April 22 (Bloomberg) -- The Canadian dollar rose against the majority of its 16 most-traded peers as crude oil, the country’s largest export, rose for a third day and traders bet the country would be less affected by falling metal prices.
The currency strengthened versus the dollars of its fellow commodity exporters Australia and South Africa on speculation Canada will be least hurt by recent weakness in metals. Copper, nickel and gold have all fallen this year after gold posted its biggest daily drop in 33 years last week. It fluctuated against its U.S. counterpart as existing home sales in the U.S. fell 0.6 percent last month.

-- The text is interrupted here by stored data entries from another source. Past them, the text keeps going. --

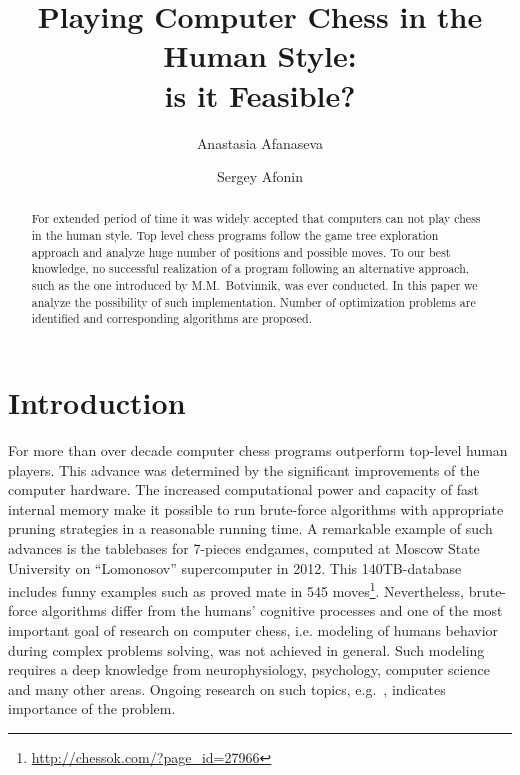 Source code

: \documentclass{llncs}
\author{Anastasia Afanaseva \and Sergey Afonin}
\institute{Moscow State University, Russian Federation\\
}%
\title{Playing Computer Chess in the Human Style:\\ is it Feasible?}
\begin{document}
\maketitle

\begin{abstract}
  For extended period of time it was widely accepted that
  computers can not play chess in the human style. Top level chess
  programs follow the game tree exploration approach and analyze
  huge number of positions and possible moves. To our best
  knowledge, no successful realization of a program following an
  alternative approach, such as the one introduced by M.M.~Botvinnik,
  was ever conducted.
  In this paper we analyze the possibility of such implementation. Number
  of optimization problems are identified and corresponding algorithms
  are proposed.

\end{abstract}

\section{Introduction}
For more than over decade computer chess programs outperform top-level
human players. This advance was determined by the significant
improvements of the computer hardware. The increased computational power and
capacity of fast internal memory make it possible to run brute-force
algorithms with appropriate pruning strategies in a reasonable running
time. A remarkable example of such advances is the tablebases for 7-pieces endgames, computed at Moscow State
University on ``Lomonosov'' supercomputer in 2012. This 140TB-database includes funny
examples such as proved mate in 545 moves\footnote{\url{http://chessok.com/?page_id=27966}}. Nevertheless, brute-force
algorithms differ from the humans' cognitive processes and one of the
most important goal of research on computer chess, i.e. modeling of
humans behavior during complex problems solving, was not achieved in
general. Such modeling requires a deep knowledge from neurophysiology,
psychology, computer science and many other areas. Ongoing research
on such topics, e.g.~\cite{reingold:2005:perception,CAMPITELLI2007}, indicates
importance of the problem.
\end{document}
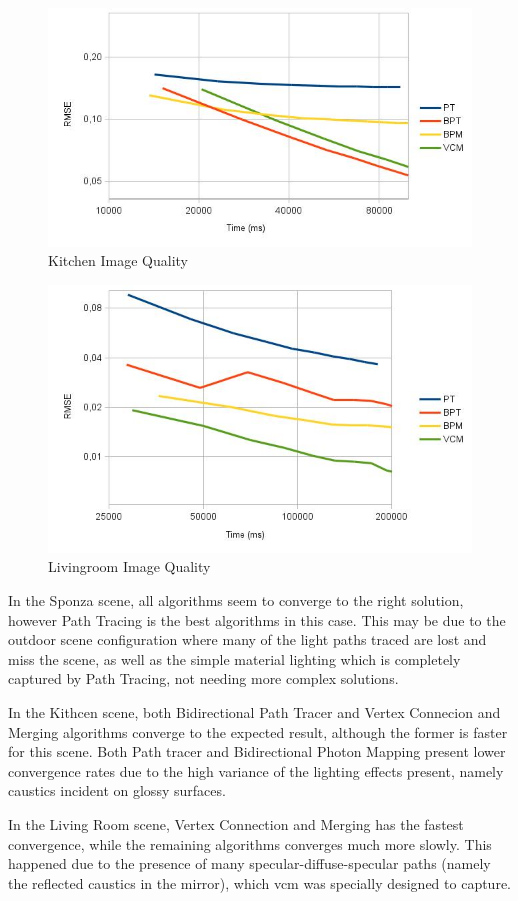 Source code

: \begin{figure}[H]
\centering
\includegraphics[width=0.8\linewidth]{img/kitchenImgq.jpg}
\caption{\label{img:kitchenImgq} Kitchen Image Quality}
\end{figure}

\begin{figure}[H]
\centering
\includegraphics[width=0.8\linewidth]{img/livingroomImgq.jpg}
\caption{\label{img:livingroomImgq} Livingroom Image Quality}
\end{figure}

In the Sponza scene, all algorithms seem to converge to the right solution, however Path Tracing is the best algorithms in this case. This may be due to the outdoor scene configuration where many of the light paths traced are lost and miss the scene, as well as the simple material lighting which is completely captured by Path Tracing, not needing more complex solutions.

In the Kithcen scene, both Bidirectional Path Tracer and Vertex Connecion and Merging algorithms converge to the expected result, although the former is faster for this scene. Both Path tracer and Bidirectional Photon Mapping present lower convergence rates due to the high variance of the lighting effects present, namely caustics incident on glossy surfaces.

In the Living Room scene, Vertex Connection and Merging has the fastest convergence, while the remaining algorithms converges much more slowly. This happened due to the presence of many specular-diffuse-specular paths (namely the reflected caustics in the mirror), which \gls{vcm} was specially designed to capture. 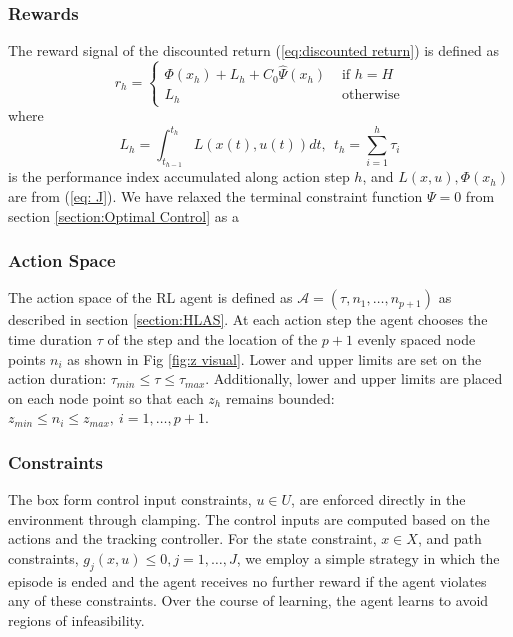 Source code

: \documentclass{UnderReview}
\begin{document}
\subsubsection{Rewards}
The reward signal of the discounted return (\ref{eq:discounted return}) is defined as
\begin{equation}\label{eq:HLAS Deep RL reward}
	r_h = 
	\begin{cases}
		\Phi(x_h) + L_h + C_0\hat\Psi(x_h) &\text{ if $h=H$} \\
		L_h &\text{ otherwise}
	\end{cases}	
\end{equation}
where
\begin{equation} \label{eq:HLAS Deep RL reward performance index}
	L_h = \int_{t_{h-1}}^{t_h} L(x(t),u(t))dt,~~t_h=\sum_{i=1}^{h}\tau_i
\end{equation}
is the performance index accumulated along action step $h$, and $L(x,u), \Phi(x_h)$ are from (\ref{eq: J}).  We have relaxed the terminal constraint function $\Psi=0$ from section \ref{section:Optimal Control} as a 
\subsubsection{Action Space}\label{section: ProblemFormulation_actionspace}
The action space of the RL agent is defined as $\mathcal{A}=(\tau, n_{1},\dots,n_{p+1})$ as described in section \ref{section:HLAS}.  At each action step the agent chooses the time duration $\tau$ of the step and the location of the $p+1$ evenly spaced node points $n_i$ as shown in Fig \ref{fig:z visual}.  Lower and upper limits are set on the action duration: $\tau_{min} \leq \tau \leq \tau_{max}$.  Additionally, lower and upper limits are placed on each node point so that each $z_h$ remains bounded:  $z_{min} \leq n_{i} \leq z_{max}, ~i={1,\dots,p+1}$.
\subsubsection{Constraints}
The box form control input constraints, $u\in U$, are enforced directly in the environment through clamping. The control inputs are computed based on the actions and the tracking controller.  For the state constraint, $x\in X$, and path constraints, $g_j(x,u)\leq 0, j=1,\dots,J$, we employ a simple strategy in which the episode is ended and the agent receives no further reward if the agent violates any of these constraints.  Over the course of learning, the agent learns to avoid regions of infeasibility.  
\end{document}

“There was a big sell-off in commodities the last couple weeks and I think some of the other typically commodity-based currencies like the Aussie and the kiwi probably got hit more percentage wise than the Canadian dollar,” said David Bradley, director of foreign-exchange trading in Toronto at Scotia Capital Inc., a unit the Bank of Nova Scotia, using the nicknames for the Australian and New Zealand currencies. “It’s not the Canadian dollar, it’s just the other currencies are softer against the Canadian dollar. The Canadian dollar is doing nothing.”

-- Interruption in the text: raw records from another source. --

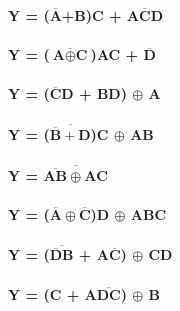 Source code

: \documentclass[a4paper, 100pt]{scrartcl}
\begin{document}
	
	\textbf{Y = ($\overline{\textbf{A}}$+B)C + $\overline{\textbf{ACD}}$} 
	\\
	\\
	\textbf{Y = ($\overline{\textbf{A} \oplus\textbf{C}}$)\textbf{AC} + $\overline{\textbf{D}}$} 
	\\
	\\
	\textbf{Y = ($\overline{\textbf{C}}$D + \textbf{BD}) $\oplus$ A}
	\\
	\\
	\textbf{Y = ($\overline{\overline{\textbf{B}}+\textbf{D}}$)C $\oplus$ AB}
	\\
	\\
	\textbf{Y = $\overline{\overline{\textbf{AB}}\oplus \textbf{AC}}$}
	\\
	\\
	\textbf{Y = ($\overline{\textbf{A}}\oplus\overline{\textbf{C}}$)D $\oplus$ ABC}
	\\
	\\
	\textbf{Y = ($\overline{\overline{\textbf{D}}\textbf{B}}$ + A$\overline{\textbf{C}}$) $\oplus$ CD}
	\\
	\\
	\textbf{Y = (C + A$\overline{\textbf{DC}}$) $\oplus$ B}
\end{document}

The loonie, as the Canadian dollar is known for the image of the aquatic bird on the C$1 coin, was little changed at C$1.0256 per U.S. dollar at 5:00 p.m. in Toronto. It reached C$1.0294 on April 17, the weakest level since March 13. One loonie buys 97.50 U.S. cents.
The cost to insure against losses in the Canadian dollar against its U.S. counterpart rose to almost the highest level in six weeks. The three-month so-called 25-delta risk reversal rate reached 1.13 percent. Risk reversals measure the premium on options contracts to sell Canadian dollars versus buying U.S. contracts that do the opposite.

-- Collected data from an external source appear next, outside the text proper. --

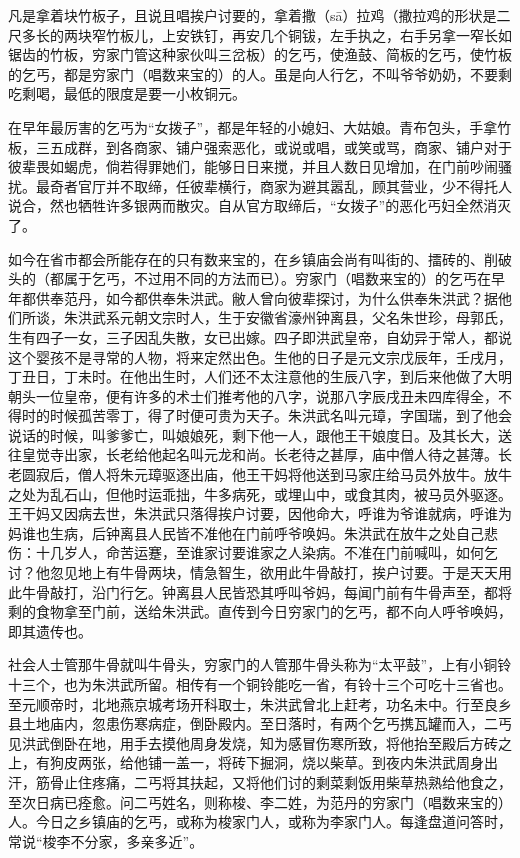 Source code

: \documentclass[12pt,UTF8]{ctexbook}
\begin{document}
凡是拿着块竹板子，且说且唱挨户讨要的，拿着撒（sā）拉鸡（撒拉鸡的形状是二尺多长的两块窄竹板儿，上安铁钉，再安几个铜钹，左手执之，右手另拿一窄长如锯齿的竹板，穷家门管这种家伙叫三岔板）的乞丐，使渔鼓、简板的乞丐，使竹板的乞丐，都是穷家门（唱数来宝的）的人。虽是向人行乞，不叫爷爷奶奶，不要剩吃剩喝，最低的限度是要一小枚铜元。

在早年最厉害的乞丐为“女拨子”，都是年轻的小媳妇、大姑娘。青布包头，手拿竹板，三五成群，到各商家、铺户强索恶化，或说或唱，或笑或骂，商家、铺户对于彼辈畏如蝎虎，倘若得罪她们，能够日日来搅，并且人数日见增加，在门前吵闹骚扰。最奇者官厅并不取缔，任彼辈横行，商家为避其嚣乱，顾其营业，少不得托人说合，然也牺牲许多银两而散灾。自从官方取缔后，“女拨子”的恶化丐妇全然消灭了。

如今在省市都会所能存在的只有数来宝的，在乡镇庙会尚有叫街的、擂砖的、削破头的（都属于乞丐，不过用不同的方法而已）。穷家门（唱数来宝的）的乞丐在早年都供奉范丹，如今都供奉朱洪武。敝人曾向彼辈探讨，为什么供奉朱洪武？据他们所谈，朱洪武系元朝文宗时人，生于安徽省濠州钟离县，父名朱世珍，母郭氏，生有四子一女，三子因乱失散，女已出嫁。四子即洪武皇帝，自幼异于常人，都说这个婴孩不是寻常的人物，将来定然出色。生他的日子是元文宗戊辰年，壬戌月，丁丑日，丁未时。在他出生时，人们还不太注意他的生辰八字，到后来他做了大明朝头一位皇帝，便有许多的术士们推考他的八字，说那八字辰戌丑未四库得全，不得时的时候孤苦零丁，得了时便可贵为天子。朱洪武名叫元璋，字国瑞，到了他会说话的时候，叫爹爹亡，叫娘娘死，剩下他一人，跟他王干娘度日。及其长大，送往皇觉寺出家，长老给他起名叫元龙和尚。长老待之甚厚，庙中僧人待之甚薄。长老圆寂后，僧人将朱元璋驱逐出庙，他王干妈将他送到马家庄给马员外放牛。放牛之处为乱石山，但他时运乖拙，牛多病死，或埋山中，或食其肉，被马员外驱逐。王干妈又因病去世，朱洪武只落得挨户讨要，因他命大，呼谁为爷谁就病，呼谁为妈谁也生病，后钟离县人民皆不准他在门前呼爷唤妈。朱洪武在放牛之处自己悲伤：十几岁人，命苦运蹇，至谁家讨要谁家之人染病。不准在门前喊叫，如何乞讨？他忽见地上有牛骨两块，情急智生，欲用此牛骨敲打，挨户讨要。于是天天用此牛骨敲打，沿门行乞。钟离县人民皆恐其呼叫爷妈，每闻门前有牛骨声至，都将剩的食物拿至门前，送给朱洪武。直传到今日穷家门的乞丐，都不向人呼爷唤妈，即其遗传也。

社会人士管那牛骨就叫牛骨头，穷家门的人管那牛骨头称为“太平鼓”，上有小铜铃十三个，也为朱洪武所留。相传有一个铜铃能吃一省，有铃十三个可吃十三省也。至元顺帝时，北地燕京城考场开科取士，朱洪武曾北上赶考，功名未中。行至良乡县土地庙内，忽患伤寒病症，倒卧殿内。至日落时，有两个乞丐携瓦罐而入，二丐见洪武倒卧在地，用手去摸他周身发烧，知为感冒伤寒所致，将他抬至殿后方砖之上，有狗皮两张，给他铺一盖一，将砖下掘洞，烧以柴草。到夜内朱洪武周身出汗，筋骨止住疼痛，二丐将其扶起，又将他们讨的剩菜剩饭用柴草热熟给他食之，至次日病已痊愈。问二丐姓名，则称梭、李二姓，为范丹的穷家门（唱数来宝的）人。今日之乡镇庙的乞丐，或称为梭家门人，或称为李家门人。每逢盘道问答时，常说“梭李不分家，多亲多近”。
\end{document}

Canada’s benchmark 10-year government bonds were little changed, with yields at 1.7 percent. The 1.5 percent security maturing in June 2023 gained 6 cents to C$98.13.
The Bank of Canada will auction C$3.3 billion ($3.2 billion) of 1.5 percent notes on April 24. The securities mature in August 2015.
Canada’s economy will lag behind global growth after outperforming in the last five years, held back by weaker commodity prices limiting growth in the resource sector and consumers paring back record debt, bond rating company Standard & Poor’s said in a report published April 19.
Crude oil, the country’s largest export, gained 0.9 percent to $88.76 per barrel while the S&P 500 Index of U.S. stocks advanced 0.5 percent.
The loonie traded at an almost six-week low against its U.S. peer as American home sales unexpectedly declined last month, indicating the Canadian economy won’t get help from its largest trading partner.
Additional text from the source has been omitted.